The cytoskeleton is an important part of the cell structure. It spans the cytoplasm to provide support, shape, elasticity, and protection to the contents of the cell, much like the larger skeleton found in many living organisms. It was historically thought that only eukaryotic cells contained this structure, but study has revealed that some prokaryotes have it as well. Using microscopy techniques which include staining, researchers have been able to demonstrate the myriad forms which the cytoskeleton can take, and much has been learned about the architecture of the cytoskeleton.

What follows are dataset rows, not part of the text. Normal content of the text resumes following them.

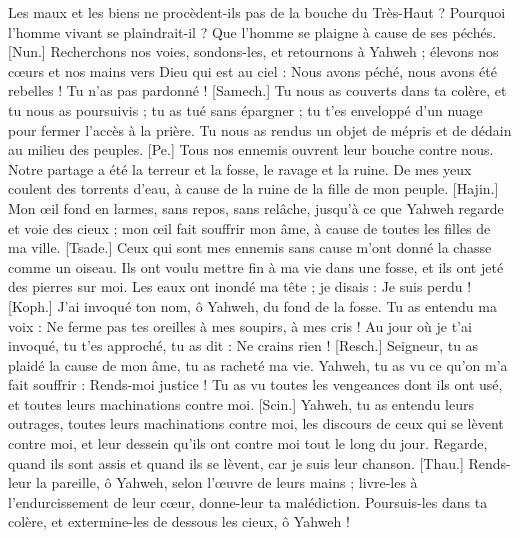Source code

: \begin{multicols}{2}
Les maux et les biens ne procèdent-ils pas de la bouche du Très-Haut ?
Pourquoi l’homme vivant se plaindrait-il ? Que l’homme se plaigne à cause de ses péchés.
[Nun.] Recherchons nos voies, sondons-les, et retournons à Yahweh ;
élevons nos cœurs et nos mains vers Dieu qui est au ciel :
Nous avons péché, nous avons été rebelles ! Tu n’as pas pardonné !
[Samech.] Tu nous as couverts dans ta colère, et tu nous as poursuivis ; tu as tué sans épargner ;
tu t’es enveloppé d'un nuage pour fermer l’accès à la prière.
Tu nous as rendus un objet de mépris et de dédain au milieu des peuples.
[Pe.] Tous nos ennemis ouvrent leur bouche contre nous.
Notre partage a été la terreur et la fosse, le ravage et la ruine.
De mes yeux coulent des torrents d’eau, à cause de la ruine de la fille de mon peuple.
[Hajin.] Mon œil fond en larmes, sans repos, sans relâche,
jusqu’à ce que Yahweh regarde et voie des cieux ;
mon œil fait souffrir mon âme, à cause de toutes les filles de ma ville.
[Tsade.] Ceux qui sont mes ennemis sans cause m’ont donné la chasse comme un oiseau.
Ils ont voulu mettre fin à ma vie dans une fosse, et ils ont jeté des pierres sur moi.
Les eaux ont inondé ma tête ; je disais : Je suis perdu !
[Koph.] J’ai invoqué ton nom, ô Yahweh, du fond de la fosse.
Tu as entendu ma voix : Ne ferme pas tes oreilles à mes soupirs, à mes cris !
Au jour où je t’ai invoqué, tu t'es approché, tu as dit : Ne crains rien !
[Resch.] Seigneur, tu as plaidé la cause de mon âme, tu as racheté ma vie.
Yahweh, tu as vu ce qu’on m'a fait souffrir : Rends-moi justice !
Tu as vu toutes les vengeances dont ils ont usé, et toutes leurs machinations contre moi.
[Scin.] Yahweh, tu as entendu leurs outrages, toutes leurs machinations contre moi,
les discours de ceux qui se lèvent contre moi, et leur dessein qu'ils  ont contre moi tout le long du jour.
Regarde, quand ils sont assis et quand ils se lèvent, car je suis leur chanson.
[Thau.] Rends-leur la pareille, ô Yahweh, selon l’œuvre de leurs mains ;
livre-les à l'endurcissement de leur cœur, donne-leur ta malédiction.
Poursuis-les dans ta colère, et extermine-les de dessous les cieux, ô Yahweh !

\end{multicols}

This structure is made up of proteins which assemble themselves into actin filaments, intermediate filaments, and microtubules. One of the key functions of the cytoskeleton is to act as cellular scaffolding, providing support for the contents of the cell and anchoring the nucleus in place. When organelles need to move around inside the cell, they utilize this structure for support. The cytoskeleton also enables the cell itself to move with the assistance of tiny projections called cilia.
Another important role of the cytoskeleton is as a source of elasticity for the cell. This structure can break and repair itself, allowing cells to change shape to adapt to their environment. It also protects the vulnerable contents of the cell, and helps cells hold their shape when they are subjected to external pressures. Flexibility is an important trait for many cells to have, as there are a number of pressures which cells can be subjected to during their lifetimes.
Sometimes referred to with the acronym CSK, the cytoskeleton can be stained with fluorescent dyes. These dyes can be designed to be attracted to different components of the structure, and when viewed under a microscope, they illuminate the delicate details of the lattice of proteins which provides support to the cells. Very high magnification can also reveal the way in which structures such as microtubules are assembled and arranged inside the cell. This information can be used to learn more about cell function and what happens when there are problems with the structural components of cells.
Errors with the development of the cytoskeleton can impede cell function. For example, in sperm, if the cytoskeleton does not form properly, the motility of the sperm can be impaired, and it may not be able to function. If this occurs in large numbers of sperm, it can contribute to a decline in fertility and may be indicative of a medical problem.